Data records

- - - -

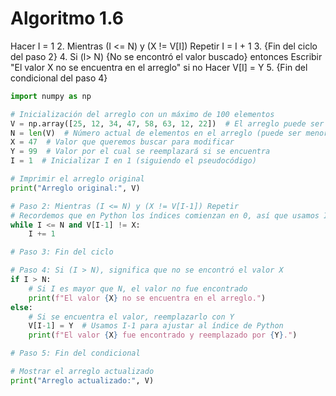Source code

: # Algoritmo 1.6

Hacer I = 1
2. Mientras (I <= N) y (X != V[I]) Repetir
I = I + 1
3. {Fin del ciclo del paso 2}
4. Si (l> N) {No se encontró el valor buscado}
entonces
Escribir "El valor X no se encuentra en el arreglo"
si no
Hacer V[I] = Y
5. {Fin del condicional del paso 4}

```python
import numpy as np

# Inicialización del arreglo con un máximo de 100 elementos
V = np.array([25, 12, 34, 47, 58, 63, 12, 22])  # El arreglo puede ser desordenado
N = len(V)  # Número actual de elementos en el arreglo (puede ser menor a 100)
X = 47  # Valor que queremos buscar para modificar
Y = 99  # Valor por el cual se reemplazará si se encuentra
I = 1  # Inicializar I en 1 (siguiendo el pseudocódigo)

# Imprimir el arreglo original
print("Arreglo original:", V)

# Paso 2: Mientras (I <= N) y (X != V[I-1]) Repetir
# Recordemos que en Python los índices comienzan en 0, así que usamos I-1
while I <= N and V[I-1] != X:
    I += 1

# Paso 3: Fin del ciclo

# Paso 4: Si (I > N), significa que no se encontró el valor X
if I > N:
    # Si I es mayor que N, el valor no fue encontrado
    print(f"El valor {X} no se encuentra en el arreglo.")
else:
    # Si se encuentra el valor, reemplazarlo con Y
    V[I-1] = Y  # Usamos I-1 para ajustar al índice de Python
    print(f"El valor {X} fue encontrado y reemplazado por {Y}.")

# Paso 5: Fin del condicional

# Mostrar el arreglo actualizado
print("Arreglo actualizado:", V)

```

- - - -

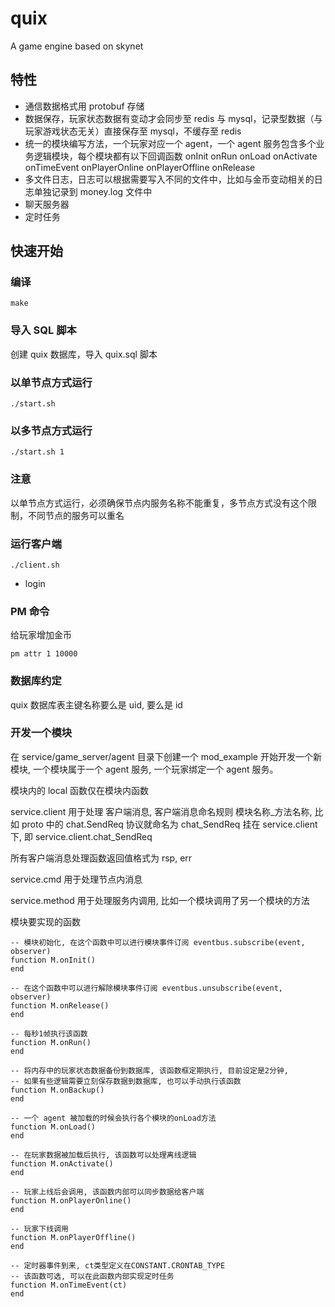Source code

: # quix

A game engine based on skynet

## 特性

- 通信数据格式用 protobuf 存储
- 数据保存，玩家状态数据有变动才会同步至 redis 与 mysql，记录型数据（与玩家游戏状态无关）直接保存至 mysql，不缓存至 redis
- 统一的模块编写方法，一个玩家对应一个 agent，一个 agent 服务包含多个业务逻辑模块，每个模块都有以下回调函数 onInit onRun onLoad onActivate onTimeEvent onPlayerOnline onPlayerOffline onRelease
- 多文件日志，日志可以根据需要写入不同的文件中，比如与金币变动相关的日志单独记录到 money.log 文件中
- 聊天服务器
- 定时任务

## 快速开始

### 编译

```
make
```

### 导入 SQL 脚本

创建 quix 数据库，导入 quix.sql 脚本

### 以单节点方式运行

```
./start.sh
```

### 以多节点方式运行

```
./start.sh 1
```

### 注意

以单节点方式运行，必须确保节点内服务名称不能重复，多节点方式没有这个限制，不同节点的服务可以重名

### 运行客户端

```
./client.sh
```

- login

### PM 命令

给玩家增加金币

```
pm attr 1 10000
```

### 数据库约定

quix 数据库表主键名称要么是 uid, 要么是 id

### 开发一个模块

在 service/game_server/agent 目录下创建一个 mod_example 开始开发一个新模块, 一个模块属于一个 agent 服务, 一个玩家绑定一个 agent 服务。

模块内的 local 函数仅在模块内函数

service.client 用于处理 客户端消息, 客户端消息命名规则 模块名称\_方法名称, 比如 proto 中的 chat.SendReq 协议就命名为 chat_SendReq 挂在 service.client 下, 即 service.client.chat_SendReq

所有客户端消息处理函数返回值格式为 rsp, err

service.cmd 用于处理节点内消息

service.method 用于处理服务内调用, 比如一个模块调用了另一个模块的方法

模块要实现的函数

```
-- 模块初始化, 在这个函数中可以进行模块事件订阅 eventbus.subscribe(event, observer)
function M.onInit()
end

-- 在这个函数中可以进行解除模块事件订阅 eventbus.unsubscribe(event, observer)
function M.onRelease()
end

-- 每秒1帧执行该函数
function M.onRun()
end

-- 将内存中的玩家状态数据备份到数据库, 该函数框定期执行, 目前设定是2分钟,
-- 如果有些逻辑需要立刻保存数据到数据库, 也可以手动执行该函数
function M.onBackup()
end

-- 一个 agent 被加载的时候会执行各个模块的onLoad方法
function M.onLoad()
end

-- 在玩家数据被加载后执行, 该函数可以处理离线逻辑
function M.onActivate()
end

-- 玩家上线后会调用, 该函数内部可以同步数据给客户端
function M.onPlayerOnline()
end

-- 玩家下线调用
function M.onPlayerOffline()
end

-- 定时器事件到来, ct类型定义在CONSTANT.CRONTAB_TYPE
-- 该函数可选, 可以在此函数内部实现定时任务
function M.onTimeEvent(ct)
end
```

- - - -

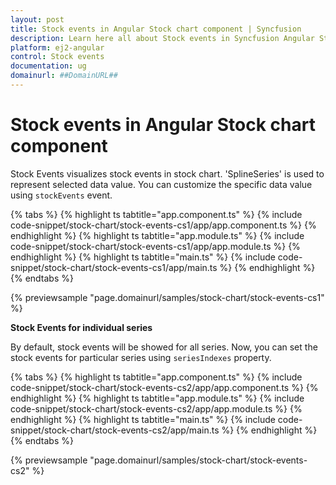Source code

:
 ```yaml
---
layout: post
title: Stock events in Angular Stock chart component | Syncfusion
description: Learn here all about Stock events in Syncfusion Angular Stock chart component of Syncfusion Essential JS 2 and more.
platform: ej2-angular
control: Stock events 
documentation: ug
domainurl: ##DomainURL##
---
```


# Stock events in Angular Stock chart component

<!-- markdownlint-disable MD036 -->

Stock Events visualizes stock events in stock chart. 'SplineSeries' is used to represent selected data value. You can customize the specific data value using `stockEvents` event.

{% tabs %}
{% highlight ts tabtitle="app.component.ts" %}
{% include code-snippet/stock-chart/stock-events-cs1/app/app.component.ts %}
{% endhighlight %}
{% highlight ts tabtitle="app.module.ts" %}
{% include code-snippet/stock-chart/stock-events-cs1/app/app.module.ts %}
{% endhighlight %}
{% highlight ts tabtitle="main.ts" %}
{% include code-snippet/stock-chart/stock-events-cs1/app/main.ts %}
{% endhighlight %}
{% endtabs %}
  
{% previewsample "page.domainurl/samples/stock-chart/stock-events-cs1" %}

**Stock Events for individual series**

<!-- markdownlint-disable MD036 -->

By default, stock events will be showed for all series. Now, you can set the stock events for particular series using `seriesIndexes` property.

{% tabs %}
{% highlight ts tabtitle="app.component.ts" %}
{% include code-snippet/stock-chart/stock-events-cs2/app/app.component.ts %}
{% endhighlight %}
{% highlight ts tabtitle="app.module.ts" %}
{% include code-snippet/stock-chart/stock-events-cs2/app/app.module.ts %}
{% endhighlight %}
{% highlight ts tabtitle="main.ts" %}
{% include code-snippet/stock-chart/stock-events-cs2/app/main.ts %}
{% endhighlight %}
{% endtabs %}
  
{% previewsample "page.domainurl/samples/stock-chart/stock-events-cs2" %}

- - - -

● Task details
Among the lines above, show every one that contains the string "onPlayerOffline".

● Written response
- 统一的模块编写方法，一个玩家对应一个 agent，一个 agent 服务包含多个业务逻辑模块，每个模块都有以下回调函数 onInit onRun onLoad onActivate onTimeEvent onPlayerOnline onPlayerOffline onRelease
function M.onPlayerOffline()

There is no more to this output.